What to Expect
From the introductory phone call to the signing meetings, you can feel more comfortable knowing what to expect during the process. Learn what to expect from:
Preparing for Your First Meeting
Whether this is your first time working with an attorney or your twentieth, McCreary Law Office wants you to feel comfortable with the process. When you hire an attorney for estate planning, elder law, or probate, you are creating a relationship that McCreary Law Office views as personal and trusted. Your attorney needs to know about you and your family so she can give the best advice possible. You will get the most out of our meetings if you are prepared.
Your Initial Planning Session Worksheet
To help you prepare for your first meeting, McCreary Law Office will send you an online form to complete. Please complete that as best you can. Although you might not have all of the information, completing as much as you can is a good starting point. The information requested will not only guide the conversation during the Initial Planning Session, but the information also is crucial for the attorney to be able to offer accurate advice. You can rest assured that your answers are kept confidential.
Gather Names and Contact Information
In addition to completing the online form, another thing you can do to prepare for your meeting is to gather the contact information for anyone who will be involved in your plan or your case. If we move forward with your planning or your case, McCreary Law Office will request names, phone numbers, addresses, and birthdates for anyone you name to be in charge of things for your plan and for anyone you name as a beneficiary.
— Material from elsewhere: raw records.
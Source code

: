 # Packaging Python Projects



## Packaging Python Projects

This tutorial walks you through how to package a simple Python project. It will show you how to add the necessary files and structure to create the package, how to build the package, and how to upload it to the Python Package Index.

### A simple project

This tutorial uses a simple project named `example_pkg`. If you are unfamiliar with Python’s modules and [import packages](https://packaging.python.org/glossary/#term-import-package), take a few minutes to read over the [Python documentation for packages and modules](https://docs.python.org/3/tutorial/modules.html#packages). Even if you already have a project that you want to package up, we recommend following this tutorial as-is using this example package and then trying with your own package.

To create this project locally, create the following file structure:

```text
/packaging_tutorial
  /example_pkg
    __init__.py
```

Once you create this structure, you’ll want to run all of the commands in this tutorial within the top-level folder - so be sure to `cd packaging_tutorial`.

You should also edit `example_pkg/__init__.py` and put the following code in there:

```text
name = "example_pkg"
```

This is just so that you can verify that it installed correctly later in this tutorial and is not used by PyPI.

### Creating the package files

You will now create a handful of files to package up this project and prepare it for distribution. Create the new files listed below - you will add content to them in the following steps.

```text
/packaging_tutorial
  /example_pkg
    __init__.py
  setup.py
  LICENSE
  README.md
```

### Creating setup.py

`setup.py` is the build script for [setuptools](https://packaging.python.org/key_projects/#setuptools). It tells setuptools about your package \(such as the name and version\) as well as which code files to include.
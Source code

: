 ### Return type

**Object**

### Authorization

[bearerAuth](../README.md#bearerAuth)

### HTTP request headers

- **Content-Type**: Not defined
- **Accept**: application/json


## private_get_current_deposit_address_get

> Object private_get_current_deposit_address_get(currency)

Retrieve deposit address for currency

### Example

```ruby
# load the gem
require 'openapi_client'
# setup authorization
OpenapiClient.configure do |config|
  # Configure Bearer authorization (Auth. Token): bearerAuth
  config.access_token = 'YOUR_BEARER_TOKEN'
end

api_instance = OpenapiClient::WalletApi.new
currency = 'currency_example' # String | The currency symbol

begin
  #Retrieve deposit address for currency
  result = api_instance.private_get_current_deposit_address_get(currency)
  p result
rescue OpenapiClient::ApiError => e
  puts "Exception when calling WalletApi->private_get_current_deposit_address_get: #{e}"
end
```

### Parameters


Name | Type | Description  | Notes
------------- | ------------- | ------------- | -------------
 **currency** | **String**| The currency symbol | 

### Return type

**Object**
If we are working together on a probate matter, the office will need to get that information for family members and people named in any will. You do not need all of this for your consultation, but you can go ahead and start to pull that together.
Start Getting Your Information Together
For estate planning clients, this is also a good time to start to gather information about what you own. Try to pull together bank statements, retirement account statements, deeds to property, car titles, stock statements, life insurance policies, your business agreements (if you own a business), and anything else that you show you own by your name on a document or an online account. If you do not have all of this, that’s okay; we can still get started. McCreary Law Office will work with you throughout the process. As we do move forward, for full estate planning we need to know exactly who owns these items (e.g., you, you and your spouse jointly, you and your sibling, etc.) and if anything already has beneficiaries named (such as life insurance or retirement accounts). This is particularly important for married couples when we are addressing community and separate property issues.